“I feel like I have no skin, only flesh showing, and it’s being rubbed or scratched constantly. My leg feels like it’s made of solid wood, and my skin is too tight. Someone is ripping at my arm, hand, face and foot with razorblades constantly. My fingers are made of metal worms that move constantly. My arm and other bones are broken and sticking out of my skin.”
“I cannot let air blow against my affected side because it hurts too much. Someone is constantly slapping and clawing at my face, arm, hand, leg and foot. It feels like I just pulled my arm and hand out of a meat grinder. I have sharp metal objects ripping at me all the time.”
“I have been burned severely to the point of melted flesh, and someone is clawing at it.

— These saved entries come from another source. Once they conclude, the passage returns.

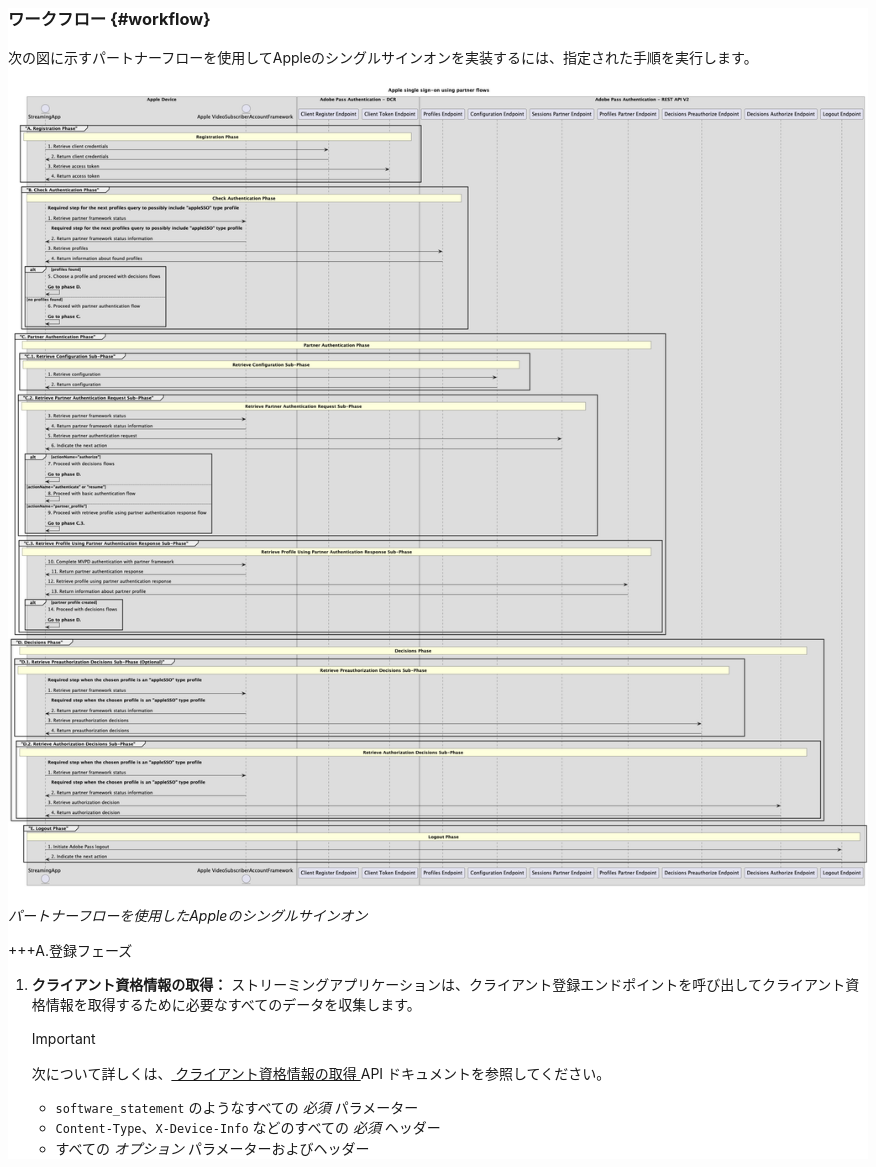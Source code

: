 ### ワークフロー {#workflow}

次の図に示すパートナーフローを使用してAppleのシングルサインオンを実装するには、指定された手順を実行します。

![ パートナーフローを使用したAppleのシングルサインオン ](/help/authentication/assets/rest-api-v2/flows/single-sign-on-access-flows/rest-api-v2-apple-single-sign-on-using-partner-flows.png)

*パートナーフローを使用したAppleのシングルサインオン*

+++A.登録フェーズ

1. **クライアント資格情報の取得：** ストリーミングアプリケーションは、クライアント登録エンドポイントを呼び出してクライアント資格情報を取得するために必要なすべてのデータを収集します。

   >[!IMPORTANT]
   >
   > 次について詳しくは、[ クライアント資格情報の取得 ](/help/authentication/integration-guide-programmers/rest-apis/rest-api-dcr/apis/dynamic-client-registration-apis-retrieve-client-credentials.md#request) API ドキュメントを参照してください。
   >
   > * `software_statement` のようなすべての _必須_ パラメーター
   > * `Content-Type`、`X-Device-Info` などのすべての _必須_ ヘッダー
   > * すべての _オプション_ パラメーターおよびヘッダー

Basically, it is whatever you think it is at any given time, as it feels like all the different types of pain you can imagine, all happening to you all at the same time. I know that’s difficult to imagine, but it’s difficult to explain the evil, horrific, non-stop ripping, clawing, beating, burning,…on and on…AND IT NEVER STOPS, EVEN FOR ONE SECOND. IT’S CONSTANT AND WILL NOT STOP, AND YOU ENDURE IT FOR THE REST OF YOUR LIFE!”
This is the living nightmare of Robert, who had a stroke when he was 29 years old. This definition of hell, as bad or worse than any of Dante’s tortures, is so far beyond our experience that we can’t imagine it is real.
The inability to imagine this sort of pain is a problem. Because healthcare providers are unlikely to see many cases – CPS is, thankfully, relatively rare – they often dismiss it as a psychiatric problem. Patients are told they are making it up. Sometimes they are accused of faking it. And sometimes they are told to stop being so weak.
“It’s embarrassing how ignorant physicians are about central pain,” says Dr. Kenneth McHenry, a physician who developed CPS after a spinal cord injury 14 years ago.
One thing is clear, it’s impossible for someone else to truly comprehend the experience of someone with CPS. Most of us simply don’t have a context from which to imagine central pain. When we think of pain, it is localized and we know it won’t last forever. While it may be intense, it responds to some treatment or another and eventually goes away. Even migraine sufferers find some relief. None of that it true for people with CPS.